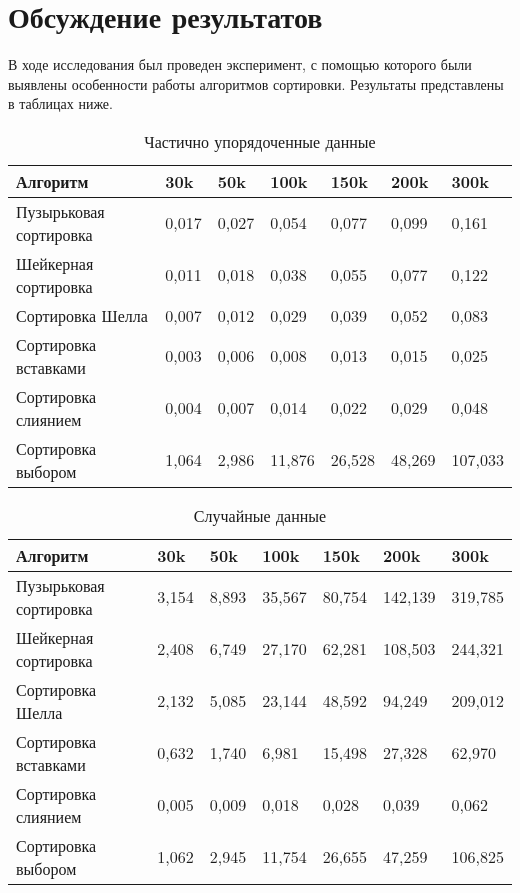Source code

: \section{Обсуждение результатов}
В ходе исследования был проведен эксперимент, с помощью которого были
выявлены особенности работы алгоритмов сортировки. Результаты представлены в 
таблицах ниже.
\begin{table}[h]
\caption{Частично упорядоченные данные}
\centering
  \begin{tabular}{ | l | l | l | l | l | l | l |}
  \hline
    Алгоритм & 30k & 50k & 100k & 150k & 200k & 300k \\ \hline
    Пузырьковая сортировка & 0,017 & 0,027 & 0,054 & 0,077 & 0,099 & 0,161 \\ \hline
    Шейкерная сортировка & 0,011 & 0,018 & 0,038 & 0,055 & 0,077 & 0,122 \\ \hline
    Сортировка Шелла & 0,007 & 0,012 & 0,029 &  0,039 & 0,052 & 0,083 \\ \hline
    Сортировка вставками & 0,003 & 0,006 & 0,008 & 0,013 & 0,015 & 0,025 \\ \hline
    Сортировка слиянием & 0,004 & 0,007 & 0,014 & 0,022 & 0,029 & 0,048 \\ \hline
    Сортировка выбором & 1,064 & 2,986 & 11,876 & 26,528 & 48,269 & 107,033 \\ \hline
    \end{tabular}
\end{table}

\begin{table}[h]
\caption{Случайные данные}
\centering
  \begin{tabular}{ | l | l | l | l | l | l | l |}
  \hline
    Алгоритм & 30k & 50k & 100k & 150k & 200k & 300k \\ \hline
    Пузырьковая сортировка & 3,154 & 8,893 & 35,567 & 80,754 & 142,139 & 319,785 \\ \hline
    Шейкерная сортировка & 2,408 & 6,749 & 27,170 & 62,281 & 108,503 & 244,321 \\ \hline
    Сортировка Шелла & 2,132 & 5,085 & 23,144 & 48,592  & 94,249 & 209,012 \\ \hline
    Сортировка вставками & 0,632 & 1,740 & 6,981 & 15,498 & 27,328 & 62,970 \\ \hline
    Сортировка слиянием & 0,005 & 0,009 & 0,018 & 0,028 & 0,039 & 0,062 \\ \hline
    Сортировка выбором & 1,062 & 2,945 & 11,754 & 26,655 & 47,259 & 106,825 \\ \hline
    \end{tabular}
\end{table}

::::

## Your task
Each line containing the word "вставками" needs to be copied from the data above.

## Task output
    Сортировка вставками & 0,003 & 0,006 & 0,008 & 0,013 & 0,015 & 0,025 \\ \hline
    Сортировка вставками & 0,632 & 1,740 & 6,981 & 15,498 & 27,328 & 62,970 \\ \hline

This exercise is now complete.